Racial composition as of the 2020 census
| Race | Number | Percent |
|---|---|---|
| White | 1,259 | 32.2% |
| Black or African American | 7 | 0.2% |
| American Indian and Alaska Native | 39 | 1.0% |
| Asian | 2 | 0.1% |
| Native Hawaiian and Other Pacific Islander | 0 | 0.0% |
| Some other race | 986 | 25.2% |
| Two or more races | 1,615 | 41.3% |
| Hispanic or Latino (of any race) | 3,836 | 98.2% |

===2000 census===
As of the census of 2000, there were 3,998 people, 981 households, and 909 families residing in the city. The population density was 1,117.1 PD/sqmi. There were 1,136 housing units at an average density of 317.4 /sqmi. The racial makeup of the city was 64.96% White, 0.10% African American, 0.03% Native American, 34.09% from other races, and 0.83% from two or more races. Hispanic or Latino of any race were 98.65% of the population.

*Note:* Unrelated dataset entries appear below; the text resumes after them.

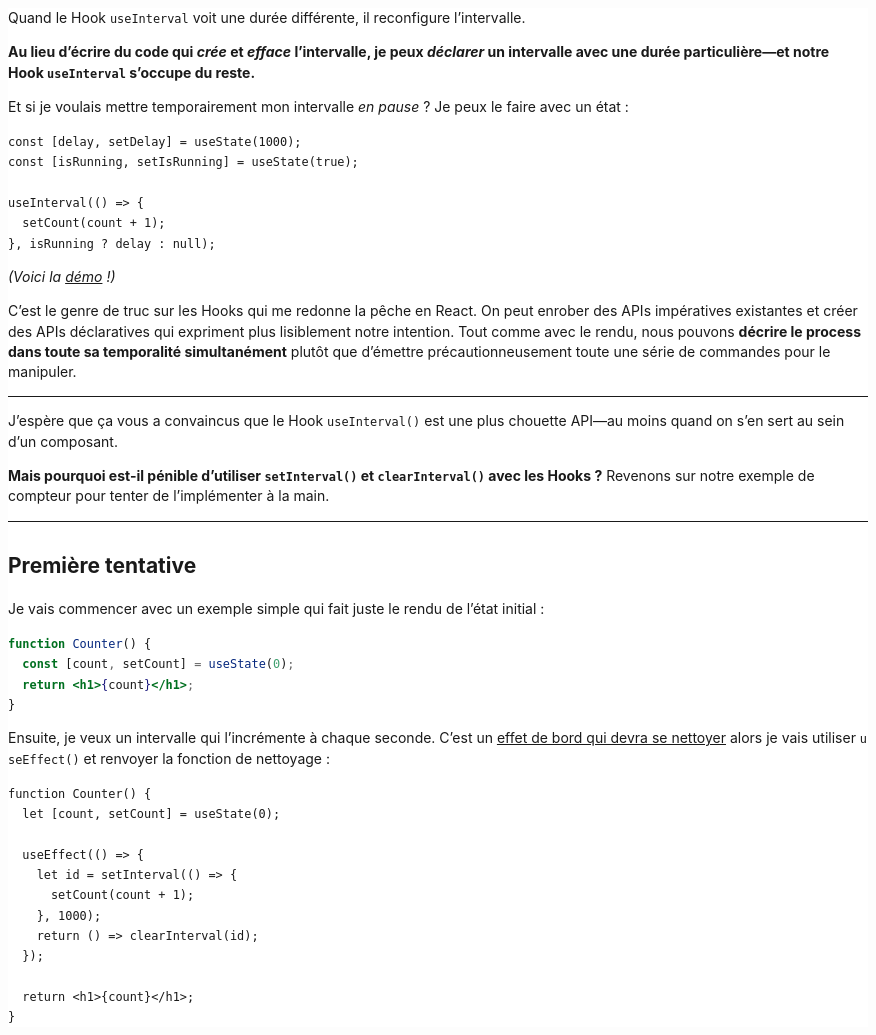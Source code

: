 Quand le Hook `useInterval` voit une durée différente, il reconfigure l’intervalle.

**Au lieu d’écrire du code qui *crée* et *efface* l’intervalle, je peux *déclarer* un intervalle avec une durée particulière—et notre Hook `useInterval` s’occupe du reste.**

Et si je voulais mettre temporairement mon intervalle *en pause* ?  Je peux le faire avec un état :

```jsx{6}
const [delay, setDelay] = useState(1000);
const [isRunning, setIsRunning] = useState(true);

useInterval(() => {
  setCount(count + 1);
}, isRunning ? delay : null);
```

*(Voici la [démo](https://codesandbox.io/s/l240mp2pm7) !)*

C’est le genre de truc sur les Hooks qui me redonne la pêche en React.  On peut enrober des APIs impératives existantes et créer des APIs déclaratives qui expriment plus lisiblement notre intention.  Tout comme avec le rendu, nous pouvons **décrire le process dans toute sa temporalité simultanément** plutôt que d’émettre précautionneusement toute une série de commandes pour le manipuler.

---

J’espère que ça vous a convaincus que le Hook `useInterval()` est une plus chouette API—au moins quand on s’en sert au sein d’un composant.

**Mais pourquoi est-il pénible d’utiliser `setInterval()` et `clearInterval()` avec les Hooks ?**  Revenons sur notre exemple de compteur pour tenter de l’implémenter à la main.

---

## Première tentative

Je vais commencer avec un exemple simple qui fait juste le rendu de l’état initial :

```jsx
function Counter() {
  const [count, setCount] = useState(0);
  return <h1>{count}</h1>;
}
```

Ensuite, je veux un intervalle qui l’incrémente à chaque seconde.  C’est un [effet de bord qui devra se nettoyer](https://reactjs.org/docs/hooks-effect.html#effects-with-cleanup) alors je vais utiliser `useEffect()` et renvoyer la fonction de nettoyage :

```jsx{4-9}
function Counter() {
  let [count, setCount] = useState(0);

  useEffect(() => {
    let id = setInterval(() => {
      setCount(count + 1);
    }, 1000);
    return () => clearInterval(id);
  });

  return <h1>{count}</h1>;
}
```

There were 981 households, out of which 60.2% had children under the age of 18 living with them, 74.0% were married couples living together, 14.5% had a female householder with no husband present, and 7.3% were non-families. 6.6% of all households were made up of individuals, and 3.4% had someone living alone who was 65 years of age or older. The average household size was 4.08 and the average family size was 4.29.

In the city, the population was spread out, with 38.5% under the age of 18, 12.9% from 18 to 24, 27.4% from 25 to 44, 16.1% from 45 to 64, and 5.1% who were 65 years of age or older. The median age was 24 years. For every 100 females, there were 96.2 males. For every 100 females age 18 and over, there were 94.5 males.

The median income for a household in the city was $17,743, and the median income for a family was $18,056. Males had a median income of $16,628 versus $12,670 for females. The per capita income for the city was $5,131. About 49.0% of families and 47.8% of the population were below the poverty line, including 52.2% of those under age 18 and 60.5% of those age 65 or over.
==Education==
Sullivan City is served by the La Joya Independent School District. Elementary schools that serve the city are Rosendo Benavides Elementary and Sam Fordyce Elementary School. The secondary schools serving the city are Lorenzo de Zavala Middle School, and La Joya High School.

In addition, South Texas Independent School District operates magnet schools that serve the community.

Areas to the west of Sullivan City are served by the Rio Grande City Consolidated Independent School District.

==Government and infrastructure==
The United States Postal Service operates the Sullivan City Post Office.